::: DATA PROVIDED

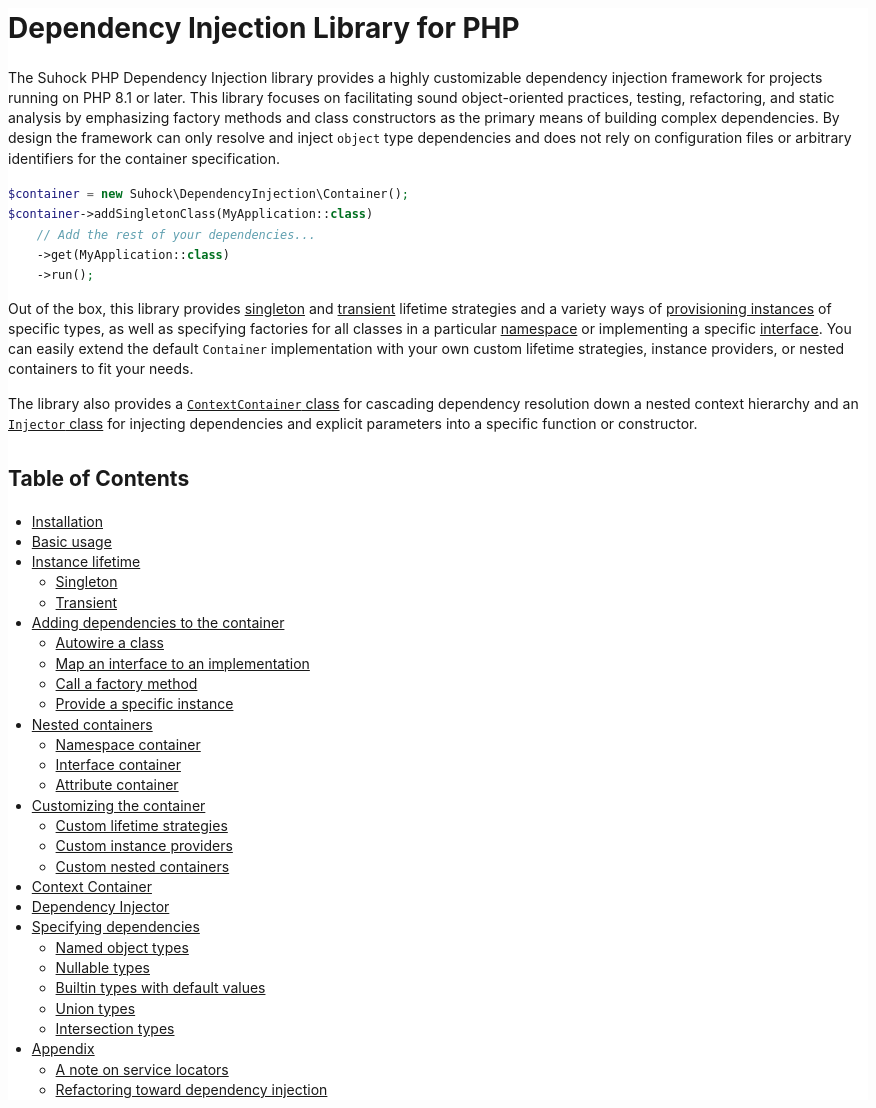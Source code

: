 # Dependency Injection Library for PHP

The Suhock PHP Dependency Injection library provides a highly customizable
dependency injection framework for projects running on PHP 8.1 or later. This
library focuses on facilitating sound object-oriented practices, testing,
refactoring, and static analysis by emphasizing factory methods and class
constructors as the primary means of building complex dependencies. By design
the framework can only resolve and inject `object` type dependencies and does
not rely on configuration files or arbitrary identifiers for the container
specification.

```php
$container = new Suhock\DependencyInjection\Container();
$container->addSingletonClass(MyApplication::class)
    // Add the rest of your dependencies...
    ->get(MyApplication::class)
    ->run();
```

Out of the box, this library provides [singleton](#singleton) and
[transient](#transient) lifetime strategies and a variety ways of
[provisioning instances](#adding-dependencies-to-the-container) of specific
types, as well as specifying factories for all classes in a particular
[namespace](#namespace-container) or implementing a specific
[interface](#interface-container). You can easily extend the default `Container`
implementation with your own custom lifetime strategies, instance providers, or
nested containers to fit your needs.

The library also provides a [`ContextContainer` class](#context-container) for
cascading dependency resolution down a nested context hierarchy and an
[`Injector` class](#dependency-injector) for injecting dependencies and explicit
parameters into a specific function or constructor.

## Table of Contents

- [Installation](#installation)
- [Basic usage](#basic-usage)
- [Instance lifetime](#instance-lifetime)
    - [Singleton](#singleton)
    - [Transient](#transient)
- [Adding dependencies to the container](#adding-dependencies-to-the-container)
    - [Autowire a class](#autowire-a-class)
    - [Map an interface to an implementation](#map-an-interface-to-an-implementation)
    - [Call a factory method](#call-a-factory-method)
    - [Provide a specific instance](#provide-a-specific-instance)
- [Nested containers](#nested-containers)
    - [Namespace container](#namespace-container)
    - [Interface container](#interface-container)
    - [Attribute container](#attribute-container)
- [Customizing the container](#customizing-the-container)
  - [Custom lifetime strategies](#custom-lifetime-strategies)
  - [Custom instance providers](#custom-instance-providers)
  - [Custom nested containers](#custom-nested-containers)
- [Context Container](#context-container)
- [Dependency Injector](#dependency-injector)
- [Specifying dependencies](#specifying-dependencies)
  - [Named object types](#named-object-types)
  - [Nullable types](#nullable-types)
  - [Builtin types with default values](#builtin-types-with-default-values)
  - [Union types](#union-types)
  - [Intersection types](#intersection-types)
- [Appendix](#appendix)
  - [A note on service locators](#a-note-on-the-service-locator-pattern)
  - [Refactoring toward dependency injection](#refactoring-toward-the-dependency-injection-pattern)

::::::

• [WHAT IS REQUIRED] In the listing above, locate the line containing "- [Call a factory" and the line containing "- [Interface container](#interface-container)". Transcribe those two lines and everything between them, exactly as written.

• [TASK RESULT]
    - [Call a factory method](#call-a-factory-method)
    - [Provide a specific instance](#provide-a-specific-instance)
- [Nested containers](#nested-containers)
    - [Namespace container](#namespace-container)
    - [Interface container](#interface-container)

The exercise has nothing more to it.